(Recorded information):
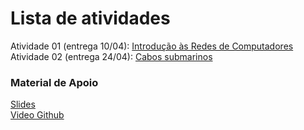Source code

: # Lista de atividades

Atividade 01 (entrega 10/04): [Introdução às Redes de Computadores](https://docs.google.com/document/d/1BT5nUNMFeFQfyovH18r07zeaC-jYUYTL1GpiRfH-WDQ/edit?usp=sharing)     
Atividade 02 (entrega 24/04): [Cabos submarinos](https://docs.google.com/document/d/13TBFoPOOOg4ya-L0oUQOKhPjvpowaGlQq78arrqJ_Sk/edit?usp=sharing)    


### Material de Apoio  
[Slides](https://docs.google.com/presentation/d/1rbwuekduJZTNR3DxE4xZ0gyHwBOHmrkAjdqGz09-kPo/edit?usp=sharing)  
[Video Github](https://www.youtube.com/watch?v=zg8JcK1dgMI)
==
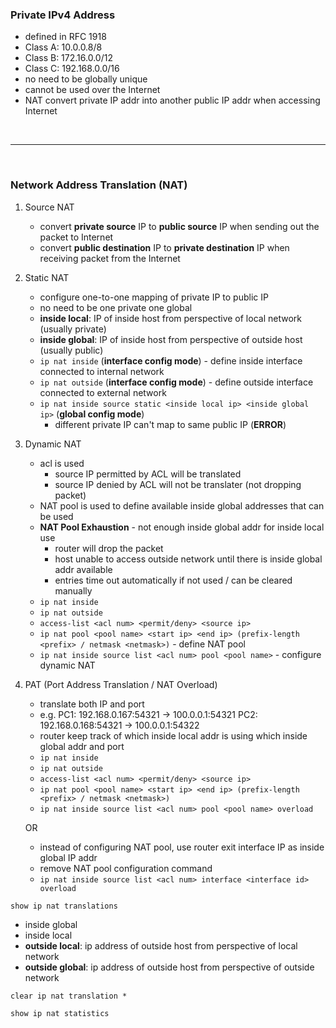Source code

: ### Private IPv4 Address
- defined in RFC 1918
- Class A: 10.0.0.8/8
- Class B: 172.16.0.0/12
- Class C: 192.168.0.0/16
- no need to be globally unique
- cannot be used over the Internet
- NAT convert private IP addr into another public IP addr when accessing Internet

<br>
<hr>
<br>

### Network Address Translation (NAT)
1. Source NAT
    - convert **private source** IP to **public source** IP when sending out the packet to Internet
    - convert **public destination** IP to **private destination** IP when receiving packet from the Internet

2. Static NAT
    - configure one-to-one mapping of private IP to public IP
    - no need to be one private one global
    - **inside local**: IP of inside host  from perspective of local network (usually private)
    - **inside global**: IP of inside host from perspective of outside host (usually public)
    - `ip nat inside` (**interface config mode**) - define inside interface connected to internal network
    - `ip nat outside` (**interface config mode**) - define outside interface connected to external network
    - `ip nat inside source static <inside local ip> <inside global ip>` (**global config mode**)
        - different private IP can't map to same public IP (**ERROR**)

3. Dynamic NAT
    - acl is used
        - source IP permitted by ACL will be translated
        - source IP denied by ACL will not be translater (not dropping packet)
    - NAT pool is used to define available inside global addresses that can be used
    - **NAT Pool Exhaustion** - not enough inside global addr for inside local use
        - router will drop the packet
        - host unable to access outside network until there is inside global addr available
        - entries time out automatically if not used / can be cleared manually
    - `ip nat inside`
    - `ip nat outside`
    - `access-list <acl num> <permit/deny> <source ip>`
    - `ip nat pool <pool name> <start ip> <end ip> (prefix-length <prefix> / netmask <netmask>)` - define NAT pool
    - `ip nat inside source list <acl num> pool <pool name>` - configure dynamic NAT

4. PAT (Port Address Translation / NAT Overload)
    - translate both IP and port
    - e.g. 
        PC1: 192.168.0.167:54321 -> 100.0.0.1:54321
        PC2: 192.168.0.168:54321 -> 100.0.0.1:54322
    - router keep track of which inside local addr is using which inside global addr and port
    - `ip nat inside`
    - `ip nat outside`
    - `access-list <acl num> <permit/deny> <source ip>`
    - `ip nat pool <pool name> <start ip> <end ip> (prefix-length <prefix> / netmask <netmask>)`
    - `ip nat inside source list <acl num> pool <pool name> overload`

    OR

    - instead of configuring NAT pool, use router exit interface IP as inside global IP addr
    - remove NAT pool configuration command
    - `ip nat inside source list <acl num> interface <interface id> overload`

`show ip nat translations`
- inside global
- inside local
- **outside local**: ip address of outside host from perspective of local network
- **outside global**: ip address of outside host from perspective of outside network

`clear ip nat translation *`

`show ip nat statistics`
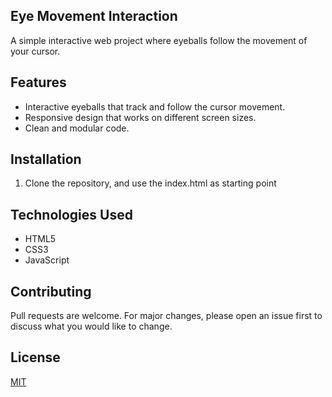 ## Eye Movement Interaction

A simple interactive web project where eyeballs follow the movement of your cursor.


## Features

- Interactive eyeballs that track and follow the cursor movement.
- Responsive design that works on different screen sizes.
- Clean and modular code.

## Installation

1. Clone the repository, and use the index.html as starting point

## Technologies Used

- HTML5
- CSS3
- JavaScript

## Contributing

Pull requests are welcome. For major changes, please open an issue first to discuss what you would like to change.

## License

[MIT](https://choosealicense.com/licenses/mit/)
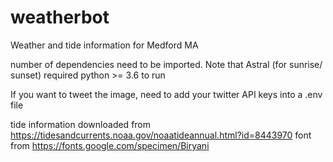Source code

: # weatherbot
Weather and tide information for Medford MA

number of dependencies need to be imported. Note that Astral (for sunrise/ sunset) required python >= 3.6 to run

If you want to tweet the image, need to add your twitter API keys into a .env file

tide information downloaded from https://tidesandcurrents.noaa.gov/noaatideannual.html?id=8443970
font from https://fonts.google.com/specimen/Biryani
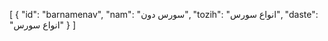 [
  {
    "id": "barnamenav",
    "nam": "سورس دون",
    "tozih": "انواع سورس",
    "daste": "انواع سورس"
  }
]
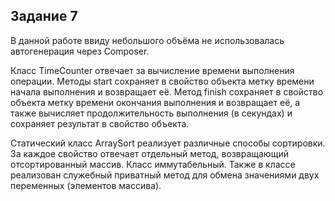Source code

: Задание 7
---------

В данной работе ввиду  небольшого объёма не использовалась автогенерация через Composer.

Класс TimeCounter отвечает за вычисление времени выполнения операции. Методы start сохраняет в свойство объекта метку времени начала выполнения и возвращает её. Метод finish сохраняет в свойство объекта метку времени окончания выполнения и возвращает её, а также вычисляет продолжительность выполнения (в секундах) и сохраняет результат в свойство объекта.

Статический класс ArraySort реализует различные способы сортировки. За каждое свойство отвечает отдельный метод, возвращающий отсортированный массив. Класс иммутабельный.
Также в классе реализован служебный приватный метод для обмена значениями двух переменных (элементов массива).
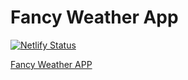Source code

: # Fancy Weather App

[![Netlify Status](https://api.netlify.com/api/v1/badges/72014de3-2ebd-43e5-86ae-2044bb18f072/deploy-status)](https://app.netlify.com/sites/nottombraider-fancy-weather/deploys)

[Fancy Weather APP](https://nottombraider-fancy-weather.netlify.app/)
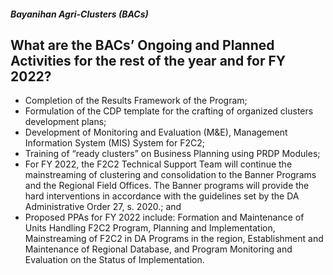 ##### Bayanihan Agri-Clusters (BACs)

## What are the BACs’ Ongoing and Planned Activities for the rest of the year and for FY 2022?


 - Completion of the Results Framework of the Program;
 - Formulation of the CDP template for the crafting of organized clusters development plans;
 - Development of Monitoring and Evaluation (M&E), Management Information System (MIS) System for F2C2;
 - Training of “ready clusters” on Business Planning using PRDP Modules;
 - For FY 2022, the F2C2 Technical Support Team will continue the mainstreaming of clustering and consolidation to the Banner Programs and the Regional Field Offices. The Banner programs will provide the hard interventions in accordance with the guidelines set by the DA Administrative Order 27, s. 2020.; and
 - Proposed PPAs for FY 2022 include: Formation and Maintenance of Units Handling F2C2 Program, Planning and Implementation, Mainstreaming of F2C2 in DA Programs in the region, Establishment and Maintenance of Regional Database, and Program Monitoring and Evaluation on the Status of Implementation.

(The problem):
Please output the lines above beginning at the line with "- inside global" and ending after the line with "В данной работе", precisely as written and with no pictures.

(Final answer):
- inside global
- inside local
- **outside local**: ip address of outside host from perspective of local network
- **outside global**: ip address of outside host from perspective of outside network

`clear ip nat translation *`

`show ip nat statistics`
 ## Eye Movement Interaction

A simple interactive web project where eyeballs follow the movement of your cursor.


## Features

- Interactive eyeballs that track and follow the cursor movement.
- Responsive design that works on different screen sizes.
- Clean and modular code.

## Installation

1. Clone the repository, and use the index.html as starting point

## Technologies Used

- HTML5
- CSS3
- JavaScript

## Contributing

Pull requests are welcome. For major changes, please open an issue first to discuss what you would like to change.

## License

[MIT](https://choosealicense.com/licenses/mit/)
Source code

: # weatherbot
Weather and tide information for Medford MA

number of dependencies need to be imported. Note that Astral (for sunrise/ sunset) required python >= 3.6 to run

If you want to tweet the image, need to add your twitter API keys into a .env file

tide information downloaded from https://tidesandcurrents.noaa.gov/noaatideannual.html?id=8443970
font from https://fonts.google.com/specimen/Biryani
 [
  {
    "id": "barnamenav",
    "nam": "سورس دون",
    "tozih": "انواع سورس",
    "daste": "انواع سورس"
  }
]
Source code

: Задание 7
---------

В данной работе ввиду  небольшого объёма не использовалась автогенерация через Composer.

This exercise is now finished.